* **RECORDS FOR PROCESSING**:
• • •

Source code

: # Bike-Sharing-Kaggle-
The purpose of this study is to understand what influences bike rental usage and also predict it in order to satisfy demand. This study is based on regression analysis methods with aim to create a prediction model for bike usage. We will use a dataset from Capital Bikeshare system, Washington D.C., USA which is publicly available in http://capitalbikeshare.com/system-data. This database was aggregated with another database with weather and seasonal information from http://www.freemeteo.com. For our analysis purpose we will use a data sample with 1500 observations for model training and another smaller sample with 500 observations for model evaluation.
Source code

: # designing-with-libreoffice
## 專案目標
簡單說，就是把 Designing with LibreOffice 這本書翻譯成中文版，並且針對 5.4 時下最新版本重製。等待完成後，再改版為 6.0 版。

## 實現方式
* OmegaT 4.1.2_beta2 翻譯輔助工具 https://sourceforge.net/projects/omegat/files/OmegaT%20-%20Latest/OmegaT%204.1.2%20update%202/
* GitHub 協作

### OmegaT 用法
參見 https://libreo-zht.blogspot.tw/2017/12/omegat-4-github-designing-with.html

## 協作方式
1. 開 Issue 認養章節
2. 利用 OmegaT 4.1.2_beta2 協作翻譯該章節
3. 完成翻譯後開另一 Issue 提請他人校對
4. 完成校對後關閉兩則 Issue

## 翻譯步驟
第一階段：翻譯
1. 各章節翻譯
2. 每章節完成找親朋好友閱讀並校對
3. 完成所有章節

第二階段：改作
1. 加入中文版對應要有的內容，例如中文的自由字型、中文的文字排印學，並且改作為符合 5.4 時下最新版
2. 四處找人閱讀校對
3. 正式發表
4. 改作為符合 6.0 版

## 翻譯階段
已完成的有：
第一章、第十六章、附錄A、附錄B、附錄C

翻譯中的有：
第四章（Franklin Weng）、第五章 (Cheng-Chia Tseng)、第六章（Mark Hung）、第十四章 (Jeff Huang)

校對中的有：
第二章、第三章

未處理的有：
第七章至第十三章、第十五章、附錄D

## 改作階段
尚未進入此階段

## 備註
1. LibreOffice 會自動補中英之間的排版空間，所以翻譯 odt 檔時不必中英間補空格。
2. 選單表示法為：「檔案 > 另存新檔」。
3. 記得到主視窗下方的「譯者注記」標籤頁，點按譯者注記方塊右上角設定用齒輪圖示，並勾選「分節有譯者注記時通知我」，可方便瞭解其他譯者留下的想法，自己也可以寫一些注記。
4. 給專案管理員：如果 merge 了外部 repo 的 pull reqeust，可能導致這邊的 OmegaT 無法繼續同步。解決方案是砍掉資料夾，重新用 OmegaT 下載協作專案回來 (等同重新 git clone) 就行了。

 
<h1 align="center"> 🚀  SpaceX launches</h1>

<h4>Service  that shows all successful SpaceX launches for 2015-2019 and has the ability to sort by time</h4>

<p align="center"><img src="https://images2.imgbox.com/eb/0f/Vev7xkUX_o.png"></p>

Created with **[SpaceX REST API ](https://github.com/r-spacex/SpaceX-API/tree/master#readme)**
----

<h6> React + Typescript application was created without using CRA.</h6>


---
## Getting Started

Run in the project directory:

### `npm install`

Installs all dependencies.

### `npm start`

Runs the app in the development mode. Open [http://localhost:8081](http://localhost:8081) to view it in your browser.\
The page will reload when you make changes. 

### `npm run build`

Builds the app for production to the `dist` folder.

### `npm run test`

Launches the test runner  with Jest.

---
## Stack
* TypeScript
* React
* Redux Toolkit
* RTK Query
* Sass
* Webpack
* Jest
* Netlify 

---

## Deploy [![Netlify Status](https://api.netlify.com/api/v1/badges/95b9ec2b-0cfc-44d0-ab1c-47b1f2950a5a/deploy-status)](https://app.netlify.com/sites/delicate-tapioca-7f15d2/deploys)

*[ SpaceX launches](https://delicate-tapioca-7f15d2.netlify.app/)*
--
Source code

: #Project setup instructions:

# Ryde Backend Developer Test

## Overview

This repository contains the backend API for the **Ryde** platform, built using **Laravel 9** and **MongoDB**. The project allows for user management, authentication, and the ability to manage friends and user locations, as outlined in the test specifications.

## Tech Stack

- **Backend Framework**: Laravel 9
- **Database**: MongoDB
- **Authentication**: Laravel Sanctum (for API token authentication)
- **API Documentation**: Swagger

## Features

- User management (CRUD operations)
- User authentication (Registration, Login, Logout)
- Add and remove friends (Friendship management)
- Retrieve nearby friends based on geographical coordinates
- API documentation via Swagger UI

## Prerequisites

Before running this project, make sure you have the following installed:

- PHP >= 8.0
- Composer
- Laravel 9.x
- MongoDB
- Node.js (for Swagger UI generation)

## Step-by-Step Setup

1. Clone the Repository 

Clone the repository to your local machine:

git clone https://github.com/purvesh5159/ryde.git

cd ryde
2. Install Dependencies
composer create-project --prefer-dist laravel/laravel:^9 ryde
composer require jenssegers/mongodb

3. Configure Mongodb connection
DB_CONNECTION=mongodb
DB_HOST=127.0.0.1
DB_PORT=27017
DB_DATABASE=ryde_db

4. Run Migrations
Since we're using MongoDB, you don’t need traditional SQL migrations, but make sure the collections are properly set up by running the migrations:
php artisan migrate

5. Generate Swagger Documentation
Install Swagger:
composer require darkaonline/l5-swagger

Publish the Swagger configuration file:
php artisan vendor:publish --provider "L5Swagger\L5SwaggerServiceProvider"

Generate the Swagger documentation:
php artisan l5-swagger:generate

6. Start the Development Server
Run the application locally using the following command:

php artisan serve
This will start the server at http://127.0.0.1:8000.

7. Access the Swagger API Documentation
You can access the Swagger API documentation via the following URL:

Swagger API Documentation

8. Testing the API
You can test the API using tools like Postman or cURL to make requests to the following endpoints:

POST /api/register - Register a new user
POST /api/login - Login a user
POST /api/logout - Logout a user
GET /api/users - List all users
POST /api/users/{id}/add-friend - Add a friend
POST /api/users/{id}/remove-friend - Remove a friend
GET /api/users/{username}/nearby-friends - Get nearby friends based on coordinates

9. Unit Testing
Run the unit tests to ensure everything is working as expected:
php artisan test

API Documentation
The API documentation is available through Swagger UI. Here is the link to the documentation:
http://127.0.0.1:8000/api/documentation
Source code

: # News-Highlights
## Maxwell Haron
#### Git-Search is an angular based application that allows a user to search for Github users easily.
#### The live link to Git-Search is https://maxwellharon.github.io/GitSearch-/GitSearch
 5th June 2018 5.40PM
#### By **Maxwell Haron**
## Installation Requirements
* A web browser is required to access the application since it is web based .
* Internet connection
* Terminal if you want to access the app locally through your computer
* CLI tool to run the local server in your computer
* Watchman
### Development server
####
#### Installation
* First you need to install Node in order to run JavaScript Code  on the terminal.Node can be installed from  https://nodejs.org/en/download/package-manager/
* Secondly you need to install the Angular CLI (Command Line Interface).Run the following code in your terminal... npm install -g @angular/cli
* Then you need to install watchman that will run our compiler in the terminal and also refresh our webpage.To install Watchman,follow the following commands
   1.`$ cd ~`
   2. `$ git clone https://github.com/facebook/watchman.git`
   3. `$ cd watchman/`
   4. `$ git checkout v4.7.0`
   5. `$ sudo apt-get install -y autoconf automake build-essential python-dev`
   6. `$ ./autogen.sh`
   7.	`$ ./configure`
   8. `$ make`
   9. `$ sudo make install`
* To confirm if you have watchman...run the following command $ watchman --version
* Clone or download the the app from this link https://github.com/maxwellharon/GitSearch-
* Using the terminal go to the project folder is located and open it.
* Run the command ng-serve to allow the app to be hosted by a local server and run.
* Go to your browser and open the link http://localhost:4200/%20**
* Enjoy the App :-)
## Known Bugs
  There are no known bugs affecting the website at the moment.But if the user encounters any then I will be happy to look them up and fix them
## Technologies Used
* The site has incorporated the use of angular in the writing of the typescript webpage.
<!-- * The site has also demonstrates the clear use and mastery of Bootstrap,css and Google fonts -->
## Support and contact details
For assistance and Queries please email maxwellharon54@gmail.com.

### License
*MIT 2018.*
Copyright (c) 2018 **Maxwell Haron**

• • •

* **INSTRUCTIONS FOR THE TASK**: Go to the line with "based on coordinates" in the entries above and repeat every line from there through the line with "#### Git-Search is", exactly and with no other text.

* **TASK ANSWER**:
GET /api/users/{username}/nearby-friends - Get nearby friends based on coordinates

9. Unit Testing
Run the unit tests to ensure everything is working as expected:
php artisan test

API Documentation
The API documentation is available through Swagger UI. Here is the link to the documentation:
http://127.0.0.1:8000/api/documentation
Source code

: # News-Highlights
## Maxwell Haron
#### Git-Search is an angular based application that allows a user to search for Github users easily.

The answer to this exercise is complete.